Dufresne has been able to work with landlords to stop an eviction and keep people housed.
For example, he had a woman recently who was on disability and received a check for $740 a month. But the person who controls her disability payment did not pay her rent of $485. That wasn’t the woman’s fault. Dufresne was able to work something out with the landlord and get her past rent paid.
“We were able to get her caught up and the landlord dropped the eviction and the case was dismissed,” Dufresne said. “But she could be in the same situation again soon. She’s paying more than 70 percent of her income on housing. Any one thing that comes up and it could completely derail her.”

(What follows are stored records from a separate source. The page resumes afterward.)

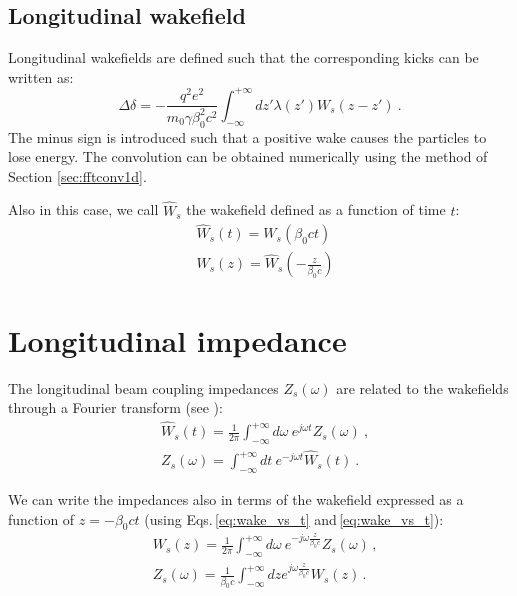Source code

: \subsection{Longitudinal wakefield}

Longitudinal wakefields are defined such that the corresponding kicks can be written as:
\begin{equation}
    \Delta \delta = -\frac{q^2 e^2}{m_0 \gamma \beta_0^2 c^2} \int_{-\infty}^{+\infty} dz' \lambda(z') W_s(z-z') ~ .
\end{equation}
The minus sign is introduced such that a positive wake causes the particles to lose energy. The convolution can be obtained numerically using the method of Section \ref{sec:fftconv1d}.

Also in this case, we call $\widehat{W}_{s}$ the wakefield defined as a function of time $t$:
\begin{align}
    &\widehat{W}_{s}(t) = {W}_{s}\left(\beta_0 c t\right) \label{eq:wake_vs_t}\\
    &W_s(z) = \widehat{W}_{s}\left(-\frac{z}{\beta_0 c}\right) \label{eq:wake_vs_z}
\end{align}

\section{Longitudinal impedance}

The longitudinal beam coupling impedances $Z_{s}(\omega)$ are related to the wakefields through a Fourier transform (see \cite[Eq. 1.216]{Mounet:Thesis}):
\begin{align}
    &\widehat{W}_s(t) = \frac{1}{2\pi}\int_{-\infty}^{+\infty} d\omega \ e^{j\omega t} Z_{s}(\omega)~,\label{eq:wake_from_imp_long}\\
    &Z_s(\omega) = \int_{-\infty}^{+\infty} dt \ e^{-j\omega t} \widehat{W}_{s}(t)~.\label{eq:imp_from_wake_long}
\end{align}

We can write the impedances also in terms of the wakefield expressed as a function of $z= -\beta_0 c t$ (using Eqs.\,\ref{eq:wake_vs_t} and\,\ref{eq:wake_vs_t}):
\begin{align}
    &W_{s}(z) = \frac{1}{2\pi}\int_{-\infty}^{+\infty} d\omega \ e^{-j\omega \frac{z}{\beta_0 c}} Z_{s}(\omega)\, ,\\
    &Z_{s}(\omega) = \frac{1}{\beta_0 c} \int_{-\infty}^{+\infty} dz e^{j \omega \frac{z}{\beta_0 c}} W_{s}(z)\, .
\end{align}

Ramsey said there are landlords that will give tenants with prior evictions on their records a chance. But because the affordable rental market is so tight and so many people need housing, they can often require that someone makes two to three times the monthly rent. So a landlord might want a potential tenant to have a monthly income of $1,500 when the rent is $550.
“We see a lot of people who just give up because they feel so defeated,” Ramsey said.
Christa Pinkston has been staying at the Catholic Action Center for months. Her husband has a prior felony. She has an eviction on her record. It’s been impossible for the two to find housing.
“How long does this have to follow us around? My eviction was five years ago,” Pinkston said. “I know people say you can get a felony expunged but you have to have money to do that.”
Christi Akers, who is also staying at the Catholic Action Center, agreed. Akers, who also has a prior court-ordered eviction, said because she has struggled to find a place to rent she has found herself in abusive relationships with men who can get housing.
Pinkston and her husband have tried to sublet from friends.
“We pay them, but then they can turn around and say get out,” Pinkston said.
She and Akers are both addicts and in recovery. They have made mistakes. They are trying to work their way out of homelessness. Without an address, they can’t get a job. And they can’t get housing because of their past. It’s a cycle that’s kept them homeless, they say.
Pinkston said she understands private landlords need to protect their property. They have to make money.
“I just don’t understand why it’s OK to discriminate against the homeless,” Pinkston said.